State Sen. Suzanne Chun Oakland, D-13th (Kalihi, Nu'uanu), the chairwoman of the Senate Human Services Committee, said one idea would be to tap the state's hurricane-relief fund to help cover a portion of the delayed payments.
But others privately believe that is unlikely, especially after Moody's Investors Service lowered Hawai'i's bond rating outlook last week to negative from stable, in part because of a lack of reserves.
"That's a lot of money to carry for this state. That will impact providers and, of course, the patients," Chun Oakland said of the potential payment delay.
Chun Oakland has a briefing scheduled on the issue later this month.
"We're very concerned about the impact on access to care, as well as the type of services that can be provided," said state Rep. Ryan Yamane, D-37th (Waipahu, Mililani), the chairman of the House Health Committee.
State Sen.

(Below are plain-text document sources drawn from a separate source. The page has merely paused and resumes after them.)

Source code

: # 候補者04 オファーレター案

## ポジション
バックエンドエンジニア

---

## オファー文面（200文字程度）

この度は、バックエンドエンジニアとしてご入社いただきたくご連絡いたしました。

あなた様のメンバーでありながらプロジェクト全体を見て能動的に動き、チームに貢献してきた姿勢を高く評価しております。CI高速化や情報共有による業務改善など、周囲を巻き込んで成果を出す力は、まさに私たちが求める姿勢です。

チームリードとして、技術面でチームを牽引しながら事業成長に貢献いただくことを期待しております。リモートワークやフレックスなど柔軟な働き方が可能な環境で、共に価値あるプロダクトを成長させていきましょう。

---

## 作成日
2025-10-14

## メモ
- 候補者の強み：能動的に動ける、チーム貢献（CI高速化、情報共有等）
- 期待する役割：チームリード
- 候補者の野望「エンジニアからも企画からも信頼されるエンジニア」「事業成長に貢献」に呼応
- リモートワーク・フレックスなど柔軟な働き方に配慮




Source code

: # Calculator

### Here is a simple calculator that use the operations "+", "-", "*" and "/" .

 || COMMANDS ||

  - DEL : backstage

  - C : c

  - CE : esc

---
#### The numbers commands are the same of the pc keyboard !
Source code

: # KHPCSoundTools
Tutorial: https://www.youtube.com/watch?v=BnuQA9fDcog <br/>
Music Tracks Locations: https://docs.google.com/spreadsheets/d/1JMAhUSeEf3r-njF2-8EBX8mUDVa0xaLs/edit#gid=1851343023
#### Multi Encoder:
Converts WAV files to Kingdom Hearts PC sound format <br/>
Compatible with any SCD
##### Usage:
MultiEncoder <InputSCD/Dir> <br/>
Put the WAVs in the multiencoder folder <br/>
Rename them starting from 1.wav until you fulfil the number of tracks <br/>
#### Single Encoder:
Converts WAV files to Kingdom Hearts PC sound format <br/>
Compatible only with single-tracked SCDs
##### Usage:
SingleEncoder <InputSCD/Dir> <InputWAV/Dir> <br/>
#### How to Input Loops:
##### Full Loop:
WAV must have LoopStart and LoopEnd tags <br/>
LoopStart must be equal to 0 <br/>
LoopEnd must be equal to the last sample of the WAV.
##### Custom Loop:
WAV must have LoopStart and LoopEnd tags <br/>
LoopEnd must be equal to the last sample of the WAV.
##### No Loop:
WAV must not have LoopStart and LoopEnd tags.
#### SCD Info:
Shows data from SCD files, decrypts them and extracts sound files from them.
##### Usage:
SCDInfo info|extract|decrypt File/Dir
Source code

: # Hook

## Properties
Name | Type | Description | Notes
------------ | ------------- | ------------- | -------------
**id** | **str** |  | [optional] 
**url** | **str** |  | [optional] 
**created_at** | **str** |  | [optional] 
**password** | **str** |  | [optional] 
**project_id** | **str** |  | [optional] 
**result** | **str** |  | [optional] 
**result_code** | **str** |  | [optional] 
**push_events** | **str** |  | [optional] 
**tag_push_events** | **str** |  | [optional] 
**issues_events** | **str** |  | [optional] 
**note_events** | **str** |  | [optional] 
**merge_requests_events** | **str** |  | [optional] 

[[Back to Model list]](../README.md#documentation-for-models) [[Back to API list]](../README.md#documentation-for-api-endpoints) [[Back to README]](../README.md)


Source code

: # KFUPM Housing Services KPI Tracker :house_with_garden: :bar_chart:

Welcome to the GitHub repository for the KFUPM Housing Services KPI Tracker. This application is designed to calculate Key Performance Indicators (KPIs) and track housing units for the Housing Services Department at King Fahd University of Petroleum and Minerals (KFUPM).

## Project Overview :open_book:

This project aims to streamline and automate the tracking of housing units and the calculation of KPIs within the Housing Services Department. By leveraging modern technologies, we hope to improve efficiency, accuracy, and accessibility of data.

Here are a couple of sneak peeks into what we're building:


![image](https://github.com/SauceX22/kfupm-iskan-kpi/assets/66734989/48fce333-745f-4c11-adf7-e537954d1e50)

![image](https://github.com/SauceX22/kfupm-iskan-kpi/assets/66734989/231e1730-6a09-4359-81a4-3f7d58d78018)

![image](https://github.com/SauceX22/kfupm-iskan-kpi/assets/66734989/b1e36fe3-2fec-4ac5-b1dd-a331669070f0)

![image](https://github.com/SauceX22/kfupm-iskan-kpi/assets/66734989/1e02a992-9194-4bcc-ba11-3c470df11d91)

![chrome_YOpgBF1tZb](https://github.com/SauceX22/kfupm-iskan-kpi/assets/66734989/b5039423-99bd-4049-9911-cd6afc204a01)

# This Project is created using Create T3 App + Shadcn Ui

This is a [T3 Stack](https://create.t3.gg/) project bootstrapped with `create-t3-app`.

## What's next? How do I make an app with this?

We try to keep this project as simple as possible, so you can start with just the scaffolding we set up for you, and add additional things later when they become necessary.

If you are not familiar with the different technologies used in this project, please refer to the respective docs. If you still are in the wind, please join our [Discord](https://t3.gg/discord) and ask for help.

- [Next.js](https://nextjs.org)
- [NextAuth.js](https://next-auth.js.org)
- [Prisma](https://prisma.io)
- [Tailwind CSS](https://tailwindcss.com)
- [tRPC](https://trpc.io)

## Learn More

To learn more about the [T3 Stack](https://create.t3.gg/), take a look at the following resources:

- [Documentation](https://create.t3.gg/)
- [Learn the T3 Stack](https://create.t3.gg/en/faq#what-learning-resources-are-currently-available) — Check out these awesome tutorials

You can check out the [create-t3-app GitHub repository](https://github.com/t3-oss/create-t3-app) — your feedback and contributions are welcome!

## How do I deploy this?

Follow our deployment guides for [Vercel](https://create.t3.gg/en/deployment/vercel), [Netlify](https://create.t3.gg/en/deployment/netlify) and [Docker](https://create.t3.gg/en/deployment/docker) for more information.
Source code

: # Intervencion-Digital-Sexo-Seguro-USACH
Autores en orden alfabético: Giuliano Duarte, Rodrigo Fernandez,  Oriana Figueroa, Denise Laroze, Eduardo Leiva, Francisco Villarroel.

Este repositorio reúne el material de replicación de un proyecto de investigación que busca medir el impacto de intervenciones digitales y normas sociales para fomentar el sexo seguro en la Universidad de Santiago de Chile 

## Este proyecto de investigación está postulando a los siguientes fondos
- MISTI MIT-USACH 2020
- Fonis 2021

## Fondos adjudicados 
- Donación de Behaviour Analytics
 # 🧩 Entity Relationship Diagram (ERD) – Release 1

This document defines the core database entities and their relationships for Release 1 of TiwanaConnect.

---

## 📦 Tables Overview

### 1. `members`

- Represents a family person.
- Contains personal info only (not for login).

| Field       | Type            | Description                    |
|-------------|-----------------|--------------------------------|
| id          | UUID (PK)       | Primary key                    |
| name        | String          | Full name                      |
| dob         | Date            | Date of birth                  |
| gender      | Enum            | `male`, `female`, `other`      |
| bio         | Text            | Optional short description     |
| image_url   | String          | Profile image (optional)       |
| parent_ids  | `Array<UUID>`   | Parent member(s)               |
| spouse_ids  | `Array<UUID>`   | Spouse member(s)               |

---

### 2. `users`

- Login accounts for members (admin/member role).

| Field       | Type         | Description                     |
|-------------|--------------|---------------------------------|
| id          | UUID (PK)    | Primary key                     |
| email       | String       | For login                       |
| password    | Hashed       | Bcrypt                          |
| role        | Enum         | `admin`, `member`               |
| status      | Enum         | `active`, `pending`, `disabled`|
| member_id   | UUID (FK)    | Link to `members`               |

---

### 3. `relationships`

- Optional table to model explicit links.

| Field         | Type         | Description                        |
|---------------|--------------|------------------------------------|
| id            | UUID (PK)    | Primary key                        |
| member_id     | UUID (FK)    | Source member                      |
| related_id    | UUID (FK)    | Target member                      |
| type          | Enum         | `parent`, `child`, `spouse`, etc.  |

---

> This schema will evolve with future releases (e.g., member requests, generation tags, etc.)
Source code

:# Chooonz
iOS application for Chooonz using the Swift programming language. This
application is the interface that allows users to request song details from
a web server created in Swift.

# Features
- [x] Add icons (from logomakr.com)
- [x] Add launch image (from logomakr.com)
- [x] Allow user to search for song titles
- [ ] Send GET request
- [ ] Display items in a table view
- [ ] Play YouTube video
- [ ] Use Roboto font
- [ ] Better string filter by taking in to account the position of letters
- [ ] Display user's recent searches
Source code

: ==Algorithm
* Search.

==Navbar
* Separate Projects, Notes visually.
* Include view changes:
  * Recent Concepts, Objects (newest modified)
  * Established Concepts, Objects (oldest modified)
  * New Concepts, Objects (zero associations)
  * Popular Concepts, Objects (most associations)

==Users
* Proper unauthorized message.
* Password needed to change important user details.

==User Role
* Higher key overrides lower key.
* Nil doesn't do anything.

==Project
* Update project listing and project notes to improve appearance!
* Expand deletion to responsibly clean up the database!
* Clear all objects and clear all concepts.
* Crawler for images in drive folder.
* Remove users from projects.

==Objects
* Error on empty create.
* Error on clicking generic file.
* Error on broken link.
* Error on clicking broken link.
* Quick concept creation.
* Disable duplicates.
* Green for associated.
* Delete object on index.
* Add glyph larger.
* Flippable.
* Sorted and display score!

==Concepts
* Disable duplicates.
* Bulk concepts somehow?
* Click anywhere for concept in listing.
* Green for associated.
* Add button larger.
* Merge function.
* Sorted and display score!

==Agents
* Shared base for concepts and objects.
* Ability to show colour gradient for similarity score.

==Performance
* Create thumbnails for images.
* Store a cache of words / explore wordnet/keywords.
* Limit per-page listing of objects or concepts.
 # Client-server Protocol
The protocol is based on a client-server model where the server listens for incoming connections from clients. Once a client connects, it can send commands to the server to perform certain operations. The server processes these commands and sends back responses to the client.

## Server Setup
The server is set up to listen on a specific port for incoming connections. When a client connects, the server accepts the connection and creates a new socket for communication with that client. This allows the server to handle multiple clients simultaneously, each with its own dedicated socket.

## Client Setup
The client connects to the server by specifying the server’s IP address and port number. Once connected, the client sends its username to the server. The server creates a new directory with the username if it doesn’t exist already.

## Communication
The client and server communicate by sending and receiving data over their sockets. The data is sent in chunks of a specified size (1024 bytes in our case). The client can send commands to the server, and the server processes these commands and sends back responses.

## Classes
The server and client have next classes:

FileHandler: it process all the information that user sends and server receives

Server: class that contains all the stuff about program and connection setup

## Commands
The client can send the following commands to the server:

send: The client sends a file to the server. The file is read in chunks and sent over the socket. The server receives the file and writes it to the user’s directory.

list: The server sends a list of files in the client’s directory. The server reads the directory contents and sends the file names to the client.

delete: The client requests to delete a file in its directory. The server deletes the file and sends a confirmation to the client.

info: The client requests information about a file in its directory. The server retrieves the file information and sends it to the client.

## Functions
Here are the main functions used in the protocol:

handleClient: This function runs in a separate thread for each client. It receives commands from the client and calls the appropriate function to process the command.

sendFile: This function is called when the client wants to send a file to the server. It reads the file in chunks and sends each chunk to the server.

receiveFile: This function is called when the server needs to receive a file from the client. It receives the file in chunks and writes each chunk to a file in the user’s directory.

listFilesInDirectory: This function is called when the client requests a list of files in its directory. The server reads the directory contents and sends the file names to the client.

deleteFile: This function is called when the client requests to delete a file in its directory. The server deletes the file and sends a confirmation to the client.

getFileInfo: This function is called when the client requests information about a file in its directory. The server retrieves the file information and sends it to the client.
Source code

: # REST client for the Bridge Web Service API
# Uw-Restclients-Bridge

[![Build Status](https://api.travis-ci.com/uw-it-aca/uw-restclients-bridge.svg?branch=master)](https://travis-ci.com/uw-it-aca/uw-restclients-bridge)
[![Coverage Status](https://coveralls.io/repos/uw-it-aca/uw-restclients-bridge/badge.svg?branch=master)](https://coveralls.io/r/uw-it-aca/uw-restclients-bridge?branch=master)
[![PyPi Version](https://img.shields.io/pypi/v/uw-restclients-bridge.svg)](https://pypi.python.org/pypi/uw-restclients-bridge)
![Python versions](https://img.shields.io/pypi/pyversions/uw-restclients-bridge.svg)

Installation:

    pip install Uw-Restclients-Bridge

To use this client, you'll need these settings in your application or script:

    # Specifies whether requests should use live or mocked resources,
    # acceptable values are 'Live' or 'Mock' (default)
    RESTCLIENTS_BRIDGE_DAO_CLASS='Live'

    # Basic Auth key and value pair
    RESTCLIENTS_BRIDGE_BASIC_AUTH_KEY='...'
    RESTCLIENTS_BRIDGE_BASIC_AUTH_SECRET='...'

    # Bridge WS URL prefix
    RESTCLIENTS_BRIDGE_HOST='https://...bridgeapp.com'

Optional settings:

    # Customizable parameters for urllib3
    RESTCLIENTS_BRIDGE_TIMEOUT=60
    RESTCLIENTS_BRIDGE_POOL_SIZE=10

Josh Green, D-3rd (Kohala, Kona, Ka'u), an emergency-room doctor, said the Department of Human Services should rethink its strategy.
"I have grave concerns about the impact this DHS decision may have on health care in Hawai'i, specifically on physician care, hospitals and long-term care facilities statewide," he said.
"Worst still, this will profoundly affect access to care for our children. We need DHS to rethink this decision."
According to the Hawai'i Primary Care Association, 41 percent of all patients seen at community health centers in 2008 were covered by Quest.
Darrin Sato, the chief operations officer at Kalihi-Pälama Health Center, said delayed payments could limit the ability of health centers to handle all the patients who need care, possibly forcing some to refer more patients to more costly hospital emergency room visits.
"We cannot continue to run as a business if we don't get paid," he said.